At bottom, however, the factors that makes the Dragon franchise something more than a competent-but-unremarkable animated fantasy saga are the series’ emotional poignancy and allegorical forcefulness. The improbable connection between human and dragon has always been the dynamo that drives the films – as embodied in the image of Hiccup’s open palm tentatively coming to rest on Toothless’ curious snout. The Hidden World regards this relationship seriously but with clear eyes, and as a result the third film winds up concluding the series in a manner that is somewhat melancholy and bittersweet. While The Hidden World engages in its share of tear-jerking, it never feels unearned or calculating, consistently proceeding from a place of frank affection for the characters and the bonds they’ve established.

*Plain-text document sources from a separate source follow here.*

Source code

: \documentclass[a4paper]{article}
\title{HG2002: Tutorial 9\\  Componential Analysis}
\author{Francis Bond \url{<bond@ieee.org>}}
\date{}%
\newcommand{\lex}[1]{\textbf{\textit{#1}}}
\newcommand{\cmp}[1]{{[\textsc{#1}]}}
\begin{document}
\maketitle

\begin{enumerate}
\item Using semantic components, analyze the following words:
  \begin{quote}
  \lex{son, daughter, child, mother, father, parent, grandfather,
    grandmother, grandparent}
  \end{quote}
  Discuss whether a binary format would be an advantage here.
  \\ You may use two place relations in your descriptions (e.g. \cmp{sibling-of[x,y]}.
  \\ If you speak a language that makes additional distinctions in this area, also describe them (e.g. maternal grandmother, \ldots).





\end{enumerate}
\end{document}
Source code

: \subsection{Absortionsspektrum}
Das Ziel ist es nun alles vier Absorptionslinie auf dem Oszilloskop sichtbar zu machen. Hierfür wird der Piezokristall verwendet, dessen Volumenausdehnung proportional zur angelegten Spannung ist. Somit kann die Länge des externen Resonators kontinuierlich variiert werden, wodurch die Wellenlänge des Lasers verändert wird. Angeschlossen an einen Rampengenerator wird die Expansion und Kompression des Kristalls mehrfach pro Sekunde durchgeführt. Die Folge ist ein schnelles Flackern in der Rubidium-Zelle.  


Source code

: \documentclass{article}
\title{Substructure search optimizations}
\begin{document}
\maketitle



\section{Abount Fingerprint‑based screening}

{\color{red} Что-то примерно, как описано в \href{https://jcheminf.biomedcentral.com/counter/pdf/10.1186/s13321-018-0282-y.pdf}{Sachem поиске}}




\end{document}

“Loss is part of the deal that comes with love,” Stoick (Gerard Butler) says to a young Hiccup in a flashback sequence, and although the burly chieftain was speaking of his presumed-dead wife, the point applies to the Berkians’ relationship with their dragons – and, by extension, humans’ relationship with animals in the real world. The How to Train Your Dragon films have always been at least partly message pictures about the virtues of giving living creatures the attention, affection, and dignity they deserve, as expressed through a misfit pioneer spirit. Even if Dreamworks never quite intended for the original Dragon feature to serve as a fanciful metaphor for the pre-historical process of domestication, it works splendidly on such a level. The Hidden World takes this metaphor to its admittedly tough-minded conclusion, positing that there comes a time when putting the needs of another living thing above one’s own comfort and desires becomes, if not a moral imperative, then at least the Right Thing to Do. The fantastical and unambiguously intelligent nature of the film’s dragon species allows for an ethical clarity that is not often found in the real world, but The Hidden World isn’t aiming to be anything so strident as, say, an Okja-style appeal for veganism. It is, rather, a plea to think carefully and self-critically about relationships of all sorts, but especially those with creatures that can’t speak for themselves.